What do you think would be a better term than “Student Loan Forgiveness”?

I considered calling it “Student Debt Relief,” but that makes it sound like students are to blame for the problems in the higher education system and the large university budgets. For example, adjunct professors at our local state college are told there’s no money for a cost-of-living raise, while administrators and tenured faculty still get raises, while yet another unnecessary building is being built or renovated.

Honestly that’s a great question.
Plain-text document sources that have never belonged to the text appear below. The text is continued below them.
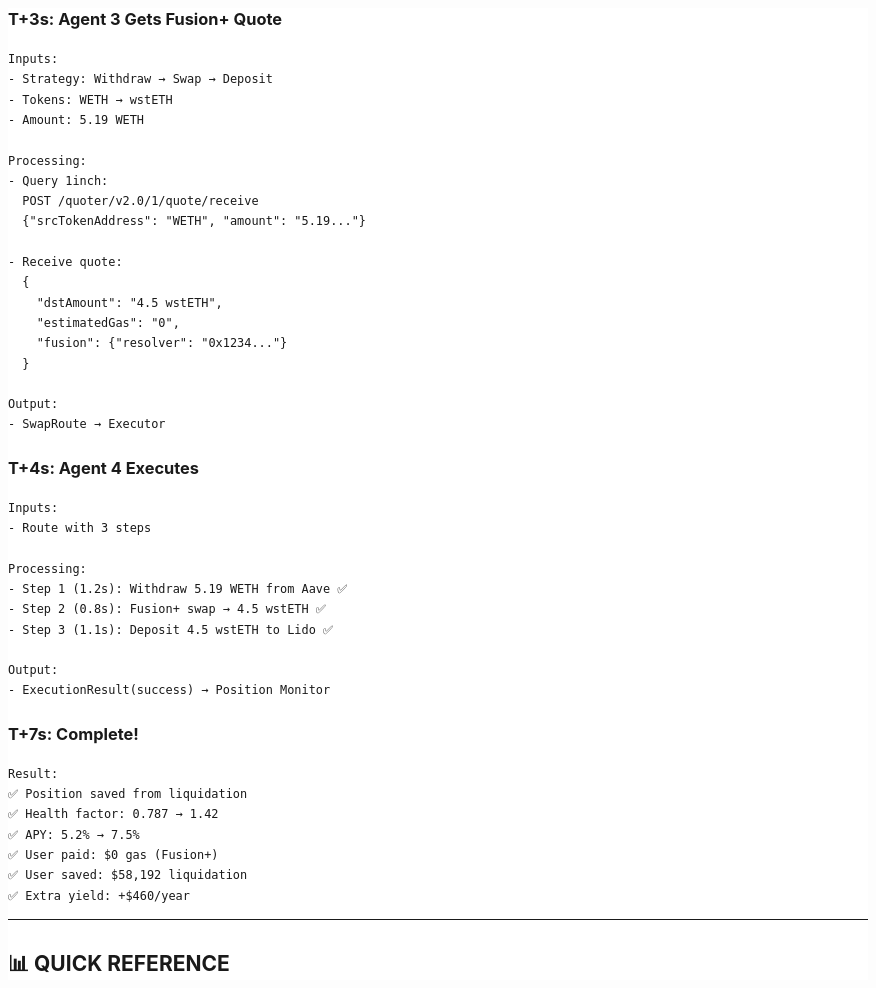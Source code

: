 ### **T+3s: Agent 3 Gets Fusion+ Quote**
```
Inputs:
- Strategy: Withdraw → Swap → Deposit
- Tokens: WETH → wstETH
- Amount: 5.19 WETH

Processing:
- Query 1inch:
  POST /quoter/v2.0/1/quote/receive
  {"srcTokenAddress": "WETH", "amount": "5.19..."}
  
- Receive quote:
  {
    "dstAmount": "4.5 wstETH",
    "estimatedGas": "0",
    "fusion": {"resolver": "0x1234..."}
  }

Output:
- SwapRoute → Executor
```

### **T+4s: Agent 4 Executes**
```
Inputs:
- Route with 3 steps

Processing:
- Step 1 (1.2s): Withdraw 5.19 WETH from Aave ✅
- Step 2 (0.8s): Fusion+ swap → 4.5 wstETH ✅
- Step 3 (1.1s): Deposit 4.5 wstETH to Lido ✅

Output:
- ExecutionResult(success) → Position Monitor
```

### **T+7s: Complete!**
```
Result:
✅ Position saved from liquidation
✅ Health factor: 0.787 → 1.42
✅ APY: 5.2% → 7.5%
✅ User paid: $0 gas (Fusion+)
✅ User saved: $58,192 liquidation
✅ Extra yield: +$460/year
```

---

## 📊 QUICK REFERENCE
I thought about staying away from words like relief, but I want them to know what I am talking about and thought getting too jargony might cause confusion.

I just want to figure out a way to get this idea traction because I think it would provide needed reform without being dismissed as welfare or the dreaded “debt forgiveness.” Plus it creates a system that could work going forward.

The whole current system is so predatory and unnecessary once you think about it, and I hate how student debtors are always on the defensive, trying to convince lawmakers and the public to give them relief when we are the ones being exploited - robbed of both our productivity and our earnings. This proposal would help everyone. Education expenses are paid for by tax surpluses and non-college grads don’t need to pool tax dollars to pay for grants, subsidies, defaults, or forgiveness. Plus the government won’t need to work through corrupt loan servicers and we can finally do away with the exorbitant interest rates. The issue of ballooning tuition is another issue, unfortunately - which definitely needs to be addressed.

Unfortunately it is the predatory loan system that I imagine would be the biggest barrier. I don’t see how this will move forward as long as lawmakers are directly profiting off of student debt.

While you are at it you might want to also argue that when students have fulfilled/completed the terms of their loan (which gets it away from “write offs”, “forgiveness” , etc terminology) and finished their repayment requirements that if there is any remaining balance that they will not get a 1099-C for any remaining balance. I managed to get the permanent (as this goes away for everyone in 2026) no 1099-C into the 2025 budget bill for students who have their loans discharged due to permanent and total disability or death. I didn’t include anyone else due to the current political makeup of congress. I figured that the way it had been politicized there was no way it would pass for everyone, thus working on it one piece at a time we’d have more long term success.